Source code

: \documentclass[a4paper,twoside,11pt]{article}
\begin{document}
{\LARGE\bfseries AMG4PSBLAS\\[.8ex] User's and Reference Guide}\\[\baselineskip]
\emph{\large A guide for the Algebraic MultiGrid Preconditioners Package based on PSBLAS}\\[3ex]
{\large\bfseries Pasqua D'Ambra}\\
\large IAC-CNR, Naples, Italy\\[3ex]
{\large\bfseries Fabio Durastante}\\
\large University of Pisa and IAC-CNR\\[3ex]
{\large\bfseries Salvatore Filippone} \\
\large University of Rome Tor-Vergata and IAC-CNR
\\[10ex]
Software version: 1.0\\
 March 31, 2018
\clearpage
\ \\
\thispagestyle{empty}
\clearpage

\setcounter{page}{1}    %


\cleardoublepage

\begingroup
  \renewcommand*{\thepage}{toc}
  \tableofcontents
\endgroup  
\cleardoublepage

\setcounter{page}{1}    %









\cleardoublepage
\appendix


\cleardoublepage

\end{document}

- - - - -

◆ **ABOUT THIS EXERCISE**
Word for word, give back the data shown above.

◆ **RESPONSE AREA**
Source code

: \documentclass[a4paper,twoside,11pt]{article}
\begin{document}
{\LARGE\bfseries AMG4PSBLAS\\[.8ex] User's and Reference Guide}\\[\baselineskip]
\emph{\large A guide for the Algebraic MultiGrid Preconditioners Package based on PSBLAS}\\[3ex]
{\large\bfseries Pasqua D'Ambra}\\
\large IAC-CNR, Naples, Italy\\[3ex]
{\large\bfseries Fabio Durastante}\\
\large University of Pisa and IAC-CNR\\[3ex]
{\large\bfseries Salvatore Filippone} \\
\large University of Rome Tor-Vergata and IAC-CNR
\\[10ex]
Software version: 1.0\\
 March 31, 2018
\clearpage
\ \\
\thispagestyle{empty}
\clearpage

\setcounter{page}{1}    %


\cleardoublepage

\begingroup
  \renewcommand*{\thepage}{toc}
  \tableofcontents
\endgroup  
\cleardoublepage

\setcounter{page}{1}    %









\cleardoublepage
\appendix


\cleardoublepage

\end{document}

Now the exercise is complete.